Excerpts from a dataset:
────────────────────
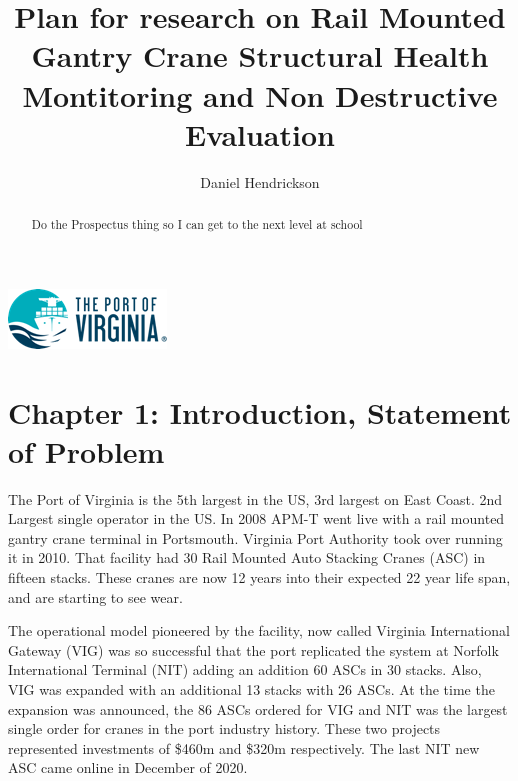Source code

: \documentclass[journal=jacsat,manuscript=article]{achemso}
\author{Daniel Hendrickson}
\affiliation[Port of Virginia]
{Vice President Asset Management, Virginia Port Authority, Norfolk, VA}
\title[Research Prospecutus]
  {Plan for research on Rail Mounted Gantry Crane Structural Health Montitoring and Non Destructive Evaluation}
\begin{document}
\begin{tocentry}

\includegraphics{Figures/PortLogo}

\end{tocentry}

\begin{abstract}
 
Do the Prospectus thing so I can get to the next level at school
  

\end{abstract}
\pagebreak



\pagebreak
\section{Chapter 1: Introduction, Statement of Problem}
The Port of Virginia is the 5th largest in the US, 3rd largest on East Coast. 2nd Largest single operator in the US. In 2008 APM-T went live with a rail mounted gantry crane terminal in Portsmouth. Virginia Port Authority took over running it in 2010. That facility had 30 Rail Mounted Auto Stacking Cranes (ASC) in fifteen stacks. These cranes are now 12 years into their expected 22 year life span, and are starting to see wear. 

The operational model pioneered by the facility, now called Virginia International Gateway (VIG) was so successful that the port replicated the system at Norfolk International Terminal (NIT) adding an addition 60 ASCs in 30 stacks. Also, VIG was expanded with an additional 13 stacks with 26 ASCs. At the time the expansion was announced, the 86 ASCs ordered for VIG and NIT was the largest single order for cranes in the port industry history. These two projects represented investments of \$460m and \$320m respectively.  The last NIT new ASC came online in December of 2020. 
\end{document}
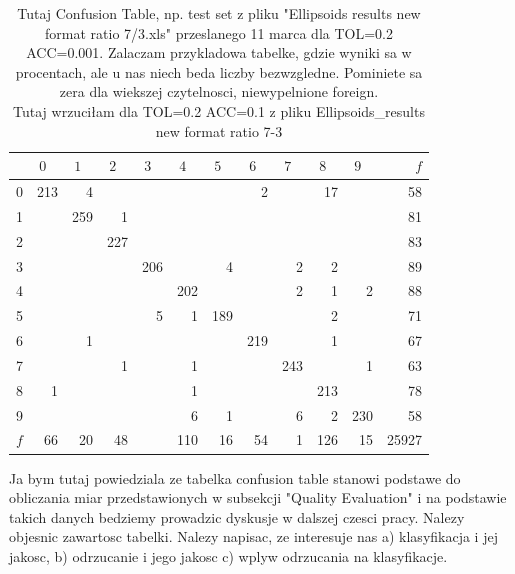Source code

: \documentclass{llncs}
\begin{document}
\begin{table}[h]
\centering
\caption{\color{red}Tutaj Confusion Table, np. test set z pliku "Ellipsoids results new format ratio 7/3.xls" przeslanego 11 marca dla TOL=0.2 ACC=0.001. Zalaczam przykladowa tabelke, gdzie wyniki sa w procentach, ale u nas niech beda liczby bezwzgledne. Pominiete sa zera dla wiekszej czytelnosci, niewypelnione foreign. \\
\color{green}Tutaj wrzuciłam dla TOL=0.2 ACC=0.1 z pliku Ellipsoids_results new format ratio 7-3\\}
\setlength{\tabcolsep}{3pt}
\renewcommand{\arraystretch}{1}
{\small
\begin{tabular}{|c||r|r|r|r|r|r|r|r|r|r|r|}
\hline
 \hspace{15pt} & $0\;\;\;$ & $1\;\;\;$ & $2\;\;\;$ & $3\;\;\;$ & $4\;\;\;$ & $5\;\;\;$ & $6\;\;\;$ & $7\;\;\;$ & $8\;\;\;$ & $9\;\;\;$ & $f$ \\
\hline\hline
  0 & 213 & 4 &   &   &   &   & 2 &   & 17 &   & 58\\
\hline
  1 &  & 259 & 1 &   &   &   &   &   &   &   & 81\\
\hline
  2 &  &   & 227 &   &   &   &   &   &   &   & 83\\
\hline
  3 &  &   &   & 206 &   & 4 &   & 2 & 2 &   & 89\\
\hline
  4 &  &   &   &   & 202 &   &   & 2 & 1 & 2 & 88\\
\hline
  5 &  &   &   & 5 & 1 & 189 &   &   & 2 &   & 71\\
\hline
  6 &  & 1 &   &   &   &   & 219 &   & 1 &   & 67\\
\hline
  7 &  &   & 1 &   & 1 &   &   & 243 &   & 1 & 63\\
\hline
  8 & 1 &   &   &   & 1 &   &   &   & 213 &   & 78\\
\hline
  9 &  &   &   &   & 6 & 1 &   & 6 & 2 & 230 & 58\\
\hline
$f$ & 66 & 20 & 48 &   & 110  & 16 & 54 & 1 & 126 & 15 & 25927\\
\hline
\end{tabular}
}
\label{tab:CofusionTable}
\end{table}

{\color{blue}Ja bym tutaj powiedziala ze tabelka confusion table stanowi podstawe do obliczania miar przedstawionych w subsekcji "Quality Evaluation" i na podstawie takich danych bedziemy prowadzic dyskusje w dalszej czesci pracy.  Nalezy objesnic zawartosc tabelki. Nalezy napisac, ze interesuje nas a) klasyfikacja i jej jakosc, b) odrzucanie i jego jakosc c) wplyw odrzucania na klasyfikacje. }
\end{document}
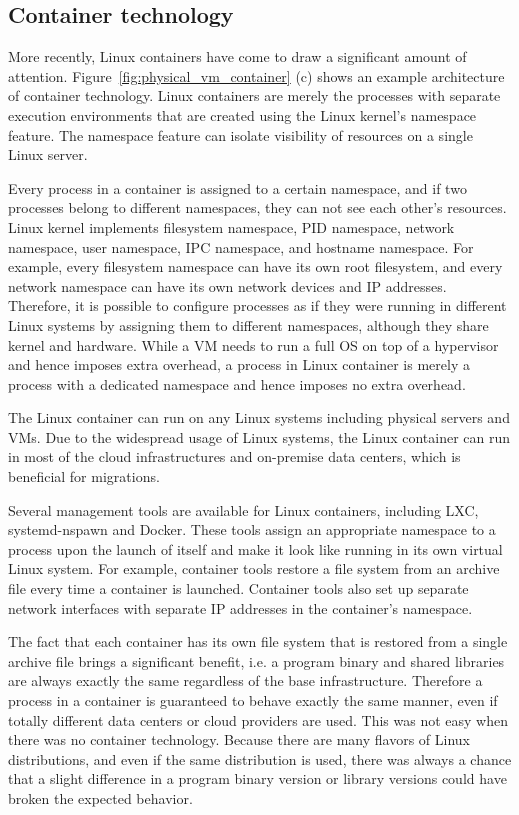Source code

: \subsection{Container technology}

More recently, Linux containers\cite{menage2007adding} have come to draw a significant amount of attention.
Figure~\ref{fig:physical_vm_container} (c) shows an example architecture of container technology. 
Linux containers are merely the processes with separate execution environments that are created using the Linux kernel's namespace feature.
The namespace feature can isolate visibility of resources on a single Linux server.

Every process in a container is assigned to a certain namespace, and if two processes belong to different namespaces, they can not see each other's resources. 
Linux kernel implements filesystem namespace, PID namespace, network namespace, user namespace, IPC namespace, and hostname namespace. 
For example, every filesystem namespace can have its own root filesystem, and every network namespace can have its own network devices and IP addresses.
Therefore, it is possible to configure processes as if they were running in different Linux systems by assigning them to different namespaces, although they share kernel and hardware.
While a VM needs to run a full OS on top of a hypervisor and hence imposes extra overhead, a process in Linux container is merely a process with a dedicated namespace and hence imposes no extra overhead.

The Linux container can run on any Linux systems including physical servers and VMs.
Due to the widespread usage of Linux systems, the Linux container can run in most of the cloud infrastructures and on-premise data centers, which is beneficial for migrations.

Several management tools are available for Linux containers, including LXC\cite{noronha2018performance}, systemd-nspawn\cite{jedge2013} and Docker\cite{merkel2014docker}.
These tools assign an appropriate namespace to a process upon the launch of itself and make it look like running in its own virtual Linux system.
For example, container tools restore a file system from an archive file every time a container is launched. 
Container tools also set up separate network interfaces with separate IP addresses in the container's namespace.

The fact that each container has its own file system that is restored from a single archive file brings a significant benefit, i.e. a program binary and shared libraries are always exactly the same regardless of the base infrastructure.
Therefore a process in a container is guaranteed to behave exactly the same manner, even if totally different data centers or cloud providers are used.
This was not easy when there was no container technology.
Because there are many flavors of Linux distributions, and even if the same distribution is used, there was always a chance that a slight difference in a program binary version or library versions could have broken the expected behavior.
────────────────────
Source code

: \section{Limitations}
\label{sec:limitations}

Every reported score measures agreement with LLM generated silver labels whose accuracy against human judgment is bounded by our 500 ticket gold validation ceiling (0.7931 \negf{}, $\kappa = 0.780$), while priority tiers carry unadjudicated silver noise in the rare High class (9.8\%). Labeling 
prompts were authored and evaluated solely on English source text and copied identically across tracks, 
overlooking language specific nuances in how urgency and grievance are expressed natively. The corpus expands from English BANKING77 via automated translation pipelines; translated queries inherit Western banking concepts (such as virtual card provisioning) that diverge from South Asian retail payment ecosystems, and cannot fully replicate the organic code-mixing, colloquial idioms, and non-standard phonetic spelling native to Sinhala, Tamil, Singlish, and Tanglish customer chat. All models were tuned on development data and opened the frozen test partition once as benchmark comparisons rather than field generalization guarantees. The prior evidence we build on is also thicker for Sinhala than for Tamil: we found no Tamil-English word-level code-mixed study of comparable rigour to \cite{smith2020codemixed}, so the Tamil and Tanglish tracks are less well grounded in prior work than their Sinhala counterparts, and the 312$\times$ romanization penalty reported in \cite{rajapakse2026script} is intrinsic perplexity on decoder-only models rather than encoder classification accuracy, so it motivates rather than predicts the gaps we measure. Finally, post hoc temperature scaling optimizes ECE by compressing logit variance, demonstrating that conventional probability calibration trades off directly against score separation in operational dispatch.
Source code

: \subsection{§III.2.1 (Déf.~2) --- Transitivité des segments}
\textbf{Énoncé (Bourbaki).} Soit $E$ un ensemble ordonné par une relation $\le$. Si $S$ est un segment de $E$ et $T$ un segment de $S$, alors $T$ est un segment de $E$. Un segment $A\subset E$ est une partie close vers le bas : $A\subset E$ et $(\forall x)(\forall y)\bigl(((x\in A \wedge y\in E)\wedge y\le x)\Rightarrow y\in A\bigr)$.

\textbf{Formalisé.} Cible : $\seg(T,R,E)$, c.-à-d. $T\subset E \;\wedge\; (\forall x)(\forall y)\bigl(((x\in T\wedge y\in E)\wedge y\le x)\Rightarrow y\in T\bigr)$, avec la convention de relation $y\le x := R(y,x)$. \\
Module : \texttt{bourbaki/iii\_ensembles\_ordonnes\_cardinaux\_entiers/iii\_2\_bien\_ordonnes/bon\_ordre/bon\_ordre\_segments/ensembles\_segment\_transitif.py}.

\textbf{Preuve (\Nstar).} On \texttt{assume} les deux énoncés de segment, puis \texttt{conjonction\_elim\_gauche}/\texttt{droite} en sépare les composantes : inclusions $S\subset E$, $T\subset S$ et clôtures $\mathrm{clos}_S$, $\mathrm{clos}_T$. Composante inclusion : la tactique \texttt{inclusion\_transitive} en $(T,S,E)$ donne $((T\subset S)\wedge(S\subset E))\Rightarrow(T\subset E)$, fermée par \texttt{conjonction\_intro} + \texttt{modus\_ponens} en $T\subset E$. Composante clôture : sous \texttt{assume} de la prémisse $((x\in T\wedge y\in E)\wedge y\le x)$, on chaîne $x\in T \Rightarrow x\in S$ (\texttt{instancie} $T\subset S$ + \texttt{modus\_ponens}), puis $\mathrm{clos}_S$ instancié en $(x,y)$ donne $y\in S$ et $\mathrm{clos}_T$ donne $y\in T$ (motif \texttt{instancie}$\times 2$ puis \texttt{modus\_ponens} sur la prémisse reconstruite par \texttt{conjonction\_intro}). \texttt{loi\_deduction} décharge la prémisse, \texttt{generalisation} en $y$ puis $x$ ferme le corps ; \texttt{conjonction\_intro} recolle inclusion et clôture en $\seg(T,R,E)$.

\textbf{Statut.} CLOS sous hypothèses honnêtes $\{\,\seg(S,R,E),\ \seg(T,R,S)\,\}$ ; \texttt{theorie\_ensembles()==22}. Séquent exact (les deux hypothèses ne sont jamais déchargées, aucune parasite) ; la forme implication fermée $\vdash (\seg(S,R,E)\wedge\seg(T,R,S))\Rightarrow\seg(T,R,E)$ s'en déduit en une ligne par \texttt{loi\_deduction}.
────────────────────
_Description of the task_
Beginning at the line above with "For example, every" and finishing at the line with "Container tools also", return each line exactly and return nothing else.

_Task response_
For example, every filesystem namespace can have its own root filesystem, and every network namespace can have its own network devices and IP addresses.
Therefore, it is possible to configure processes as if they were running in different Linux systems by assigning them to different namespaces, although they share kernel and hardware.
While a VM needs to run a full OS on top of a hypervisor and hence imposes extra overhead, a process in Linux container is merely a process with a dedicated namespace and hence imposes no extra overhead.

The Linux container can run on any Linux systems including physical servers and VMs.
Due to the widespread usage of Linux systems, the Linux container can run in most of the cloud infrastructures and on-premise data centers, which is beneficial for migrations.

Several management tools are available for Linux containers, including LXC\cite{noronha2018performance}, systemd-nspawn\cite{jedge2013} and Docker\cite{merkel2014docker}.
These tools assign an appropriate namespace to a process upon the launch of itself and make it look like running in its own virtual Linux system.
For example, container tools restore a file system from an archive file every time a container is launched. 
Container tools also set up separate network interfaces with separate IP addresses in the container's namespace.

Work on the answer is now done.